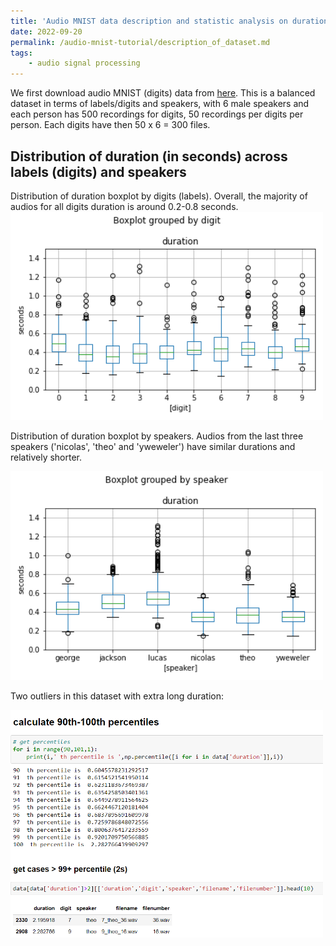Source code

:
 ```yaml
---
title: 'Audio MNIST data description and statistic analysis on durations'
date: 2022-09-20
permalink: /audio-mnist-tutorial/description_of_dataset.md
tags:
    - audio signal processing
---
```


<!--
Audio MNIST data description and statistic analysis on durations
---
-->
We first download audio MNIST (digits) data from [here](https://www.kaggle.com/datasets/alanchn31/free-spoken-digits).  This is a balanced dataset in terms of labels/digits and speakers, with 6 male speakers and each person has 500 recordings for digits, 50 recordings per digits per person. Each digits have then 50 x 6 = 300 files.


Distribution of duration (in seconds) across labels (digits) and speakers 
---


Distribution of duration boxplot by digits (labels). Overall, the majority of audios for all digits duration is around 0.2-0.8 seconds. 
<img src='./audio_mnist_posts/figures/duration_by_digit.png' width = '500'>


Distribution of duration boxplot by speakers. Audios from the last three speakers ('nicolas', 'theo' and 'yweweler') have similar durations and relatively shorter. 

<img src='./audio_mnist_posts/figures/duration_by_speaker.png' width = '500'>


Two outliers in this dataset with extra long duration:

<img src='./audio_mnist_posts/figures/get_outliers.PNG' width = '500'>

*WHAT IS EXPECTED*. Could you set down, exactly as written, every line from the start of the records above through the line containing "We first download", leaving the pictures out?

*EXERCISE RESPONSE*.
Source code

:
 ```yaml
---
title: 'Audio MNIST data description and statistic analysis on durations'
date: 2022-09-20
permalink: /audio-mnist-tutorial/description_of_dataset.md
tags:
    - audio signal processing
---
```


<!--
Audio MNIST data description and statistic analysis on durations
---
-->
We first download audio MNIST (digits) data from [here](https://www.kaggle.com/datasets/alanchn31/free-spoken-digits).  This is a balanced dataset in terms of labels/digits and speakers, with 6 male speakers and each person has 500 recordings for digits, 50 recordings per digits per person. Each digits have then 50 x 6 = 300 files.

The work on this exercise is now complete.